• [Goal of the exercise] Please repeat the records exactly. The pictures are to be left out.

• [Stored data]

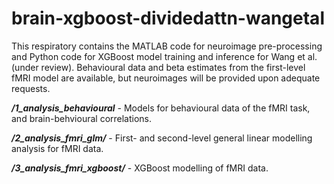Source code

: # brain-xgboost-dividedattn-wangetal

This respiratory contains the MATLAB code for neuroimage pre-processing and Python code for XGBoost model training and inference for Wang et al. (under review). Behavioural data and beta estimates from the first-level fMRI model are available, but neuroimages will be provided upon adequate requests.

**_/1_analysis_behavioural_** - Models for behavioural data of the fMRI task, and brain-behvioural correlations.

**_/2_analysis_fmri_glm/_** - First- and second-level general linear modelling analysis for fMRI data.

**_/3_analysis_fmri_xgboost/_** - XGBoost modelling of fMRI data.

• [Task output]
Source code

: # brain-xgboost-dividedattn-wangetal

This respiratory contains the MATLAB code for neuroimage pre-processing and Python code for XGBoost model training and inference for Wang et al. (under review). Behavioural data and beta estimates from the first-level fMRI model are available, but neuroimages will be provided upon adequate requests.

**_/1_analysis_behavioural_** - Models for behavioural data of the fMRI task, and brain-behvioural correlations.

**_/2_analysis_fmri_glm/_** - First- and second-level general linear modelling analysis for fMRI data.

**_/3_analysis_fmri_xgboost/_** - XGBoost modelling of fMRI data.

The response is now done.